THE FATE of a dog sentenced to death by magistrates for an accidental biting incident may hang in the balance after an apparent discrepancy by the Crown Prosecution Service in the interpretation of the Dangerous Dogs Act, writes Nick Mays.

As reported previously in OUR DOGS, the case of GSD Dino has rumbled on for nearly two years after Dino got into a fight with another dog, during which the other dog’s owner was bitten. Dino’s owner, Carol Lamont from East Hunsbury, Northampton, was advised by her original solicitor to plead guilty to the charge of "allowing her dog to be dangerously out of control in a public place" under Section 3 of the DDA. Magistrates accepted the plea and ordered that Dino be destroyed, even though this was the dog’s first and only offence. Mrs Lamont and her husband Bryan then engaged Trevor Cooper to act on their behalf, and he challenged the destruction order at Northampton Crown Court in September, but Mr Recorder Edelman upheld the magistrates' decision, saying that Dino had attacked the other dog without any provocation and continued to pose a danger to public safety.

Subsequent appeals to the High Court and House of Lords have all been rejected, with the CPS and judiciary maintaining that the magistrate’s interpretation of the law was correct. Dino’s case is now being prepared for appeal in the European Courts.


However, following the much-publicised court appearance of the Princess Royal under a similar Section 3 charge, solicitor Trevor Cooper has written to the CPS pointing out that in Dino’s case, the CPS indicated that it was "not within the court’s powers" to issue a Contingent Destruction Order upon Dino, whereby the dog would be released, but if he offended again he would be destroyed. However, in Dotty’s case the CPS allowed the court to make a Contingent Destruction Order.

Mr Cooper told OUR DOGS: "It is an obvious discrepancy. The CPS cannot be right in both cases. Either the ruling for Dino is wrong, or the ruling for Dotty is wrong. I am of the opinion that it is perfectly within the court’s powers to issue a Contingent Destruction Order, but this has constantly been denied to us in Dino’s case.
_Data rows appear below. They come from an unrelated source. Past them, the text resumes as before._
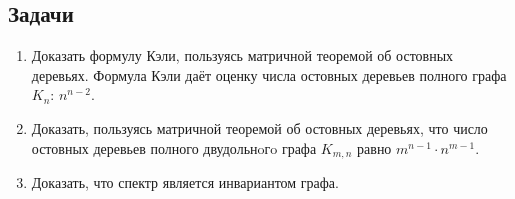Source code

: \subsection{Задачи}
\begin{enumerate}
\item Доказать формулу Кэли, пользуясь матричной теоремой об остовных деревьях. Формула Кэли даёт оценку числа остовных деревьев полного графа $K_{n}$: $n^{n-2}$.
\item Доказать, пользуясь матричной теоремой об остовных деревьях, что число остовных деревьев полного двудольнoгo графа $K_{m,n}$ равно $m^{n-1}\cdot n^{m-1}$.
\item Доказать, что спектр является инвариантом графа.
\end{enumerate}
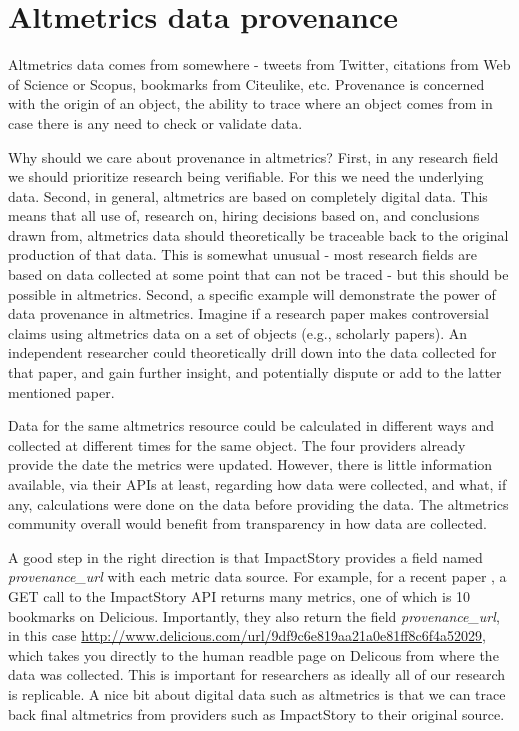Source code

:\documentclass[letterpaper,superscriptaddress,showkeys,longbibliography]{revtex4-1}\usepackage{graphicx, color}
\begin{document}
\section*{Altmetrics data provenance}

Altmetrics data comes from somewhere - tweets from Twitter, citations from Web of Science or Scopus, bookmarks from Citeulike, etc. Provenance is concerned with the origin of an object, the ability to trace where an object comes from in case there is any need to check or validate data. 

Why should we care about provenance in altmetrics?  First, in any research field we should prioritize research being verifiable. For this we need the underlying data. Second, in general, altmetrics are based on completely digital data. This means that all use of, research on, hiring decisions based on, and conclusions drawn from, altmetrics data should theoretically be traceable back to the original production of that data. This is somewhat unusual - most research fields are based on data collected at some point that can not be traced - but this should be possible in altmetrics. Second, a specific example will demonstrate the power of data provenance in altmetrics. Imagine if a research paper makes controversial claims using altmetrics data on a set of objects (e.g., scholarly papers). An independent researcher could theoretically drill down into the data collected for that paper, and gain further insight, and potentially dispute or add to the latter mentioned paper.

Data for the same altmetrics resource could be calculated in different ways and collected at different times for the same object. The four providers already provide the date the metrics were updated. However, there is little information available, via their APIs at least, regarding how data were collected, and what, if any, calculations were done on the data before providing the data. The altmetrics community overall would benefit from transparency in how data are collected. 

A good step in the right direction is that ImpactStory provides a field named \emph{provenance\_url} with each metric data source. For example, for a recent paper \cite{piwowar2007}, a GET call to the ImpactStory API returns many metrics, one of which is 10 bookmarks on Delicious. Importantly, they also return the field \emph{provenance\_url}, in this case \url{http://www.delicious.com/url/9df9c6e819aa21a0e81ff8c6f4a52029}, which takes you directly to the human readble page on Delicous from where the data was collected. This is important for researchers as ideally all of our research is replicable. A nice bit about digital data such as altmetrics is that we can trace back final altmetrics from providers such as ImpactStory to their original source.
\end{document}
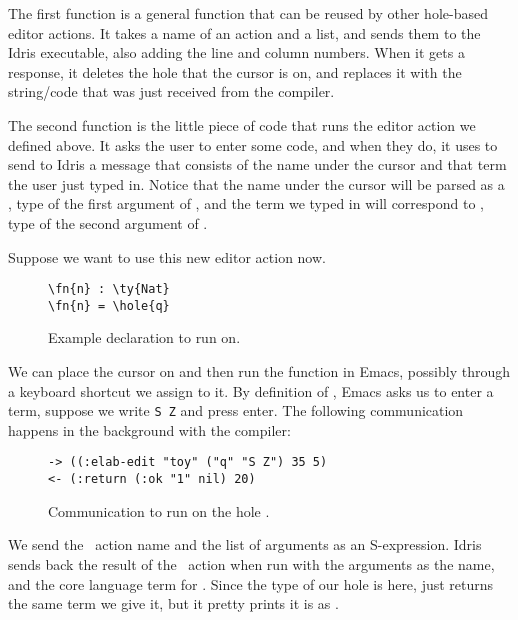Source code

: The first function  is a general function that can be
reused by other hole-based editor actions. It takes a name of an action and a
list, and sends them to the Idris executable, also adding the line and column
numbers. When it gets a response, it deletes the hole that the cursor is on,
and replaces it with the string/code that was just received from the compiler.

The second function  is the little piece of code that runs the
 editor action we defined above. It asks the user to enter some code,
and when they do, it uses  to send to Idris a message
that consists of the name under the cursor and that term the user just typed
in. Notice that the name under the cursor will be parsed as a , type
of the first argument of , and the term we typed in will correspond to
\TT, type of the second argument of .

Suppose we want to use this new editor action now.

\begin{figure}[ht]
\caption{Example  declaration to run  on.}
\begin{Verbatim}[framesep=2mm, label=\footnotesize{\normalfont{Idris}}, labelposition=topline]
\fn{n} : \ty{Nat}
\fn{n} = \hole{q}
\end{Verbatim}
\end{figure}

We can place the cursor on  and then run the  function in
Emacs, possibly through a keyboard shortcut we assign to it.
By definition of , Emacs asks us to enter a term, suppose we
write \texttt{S Z} and press enter.
The following communication happens in the background with the compiler:

\begin{figure}[ht]
  \caption{Communication to run  on the hole .}
\begin{Verbatim}[framesep=2mm, label=\footnotesize{\normalfont{S-expression}}, labelposition=topline]
-> ((:elab-edit "toy" ("q" "S Z") 35 5)
<- (:return (:ok "1" nil) 20)
\end{Verbatim}
\end{figure}

We send the \Elab\ action name  and the list of arguments as an
S-expression. Idris sends back the result of the \Elab\ action when run with
the arguments  as the name, and the core language term for .
Since the type of our hole is  here,  just returns the same
term we give it, but it pretty prints it is as .

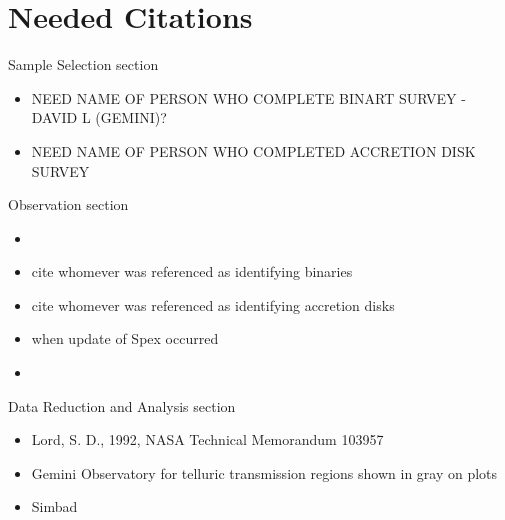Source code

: \section{Needed Citations}

\begin{bf}Sample Selection section\end{bf}
	\begin{itemize}
		\item{} NEED NAME OF PERSON WHO COMPLETE BINART SURVEY - DAVID L (GEMINI)?
		\item{} NEED NAME OF PERSON WHO COMPLETED ACCRETION DISK SURVEY
\end{itemize}

\begin{bf}Observation section\end{bf}
	\begin{itemize}
		\item{} \cite{Rayner_2003}
		\item{} cite whomever was referenced as identifying binaries \cite{Adam_Krauss_or_other_paper}
		\item{} cite whomever was referenced as identifying accretion disks \cite{disk_guy}
		\item{} when update of Spex occurred \cite{Spex}\\
		\item{} \cite{2mass_catalog_for_j_mags}
	\end{itemize} 


\begin{bf}Data Reduction and Analysis section\end{bf}
	\begin{itemize}
		\item{} Lord, S. D., 1992, NASA Technical Memorandum 103957
		\item{} Gemini Observatory for telluric transmission regions shown in gray on plots
  		\item{} Simbad
  
	\end{itemize}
I am not suggesting that the Princess Royal received preferential treatment; indeed, I feel that the court’s verdict was perfectly acceptable and correct given the evidence and the Princess’s plea of guilty.

"However, I have written to the CPS to point out this discrepancy and I would hope that they will re-examine Dino’s case in the light of this. I await their reply with interest."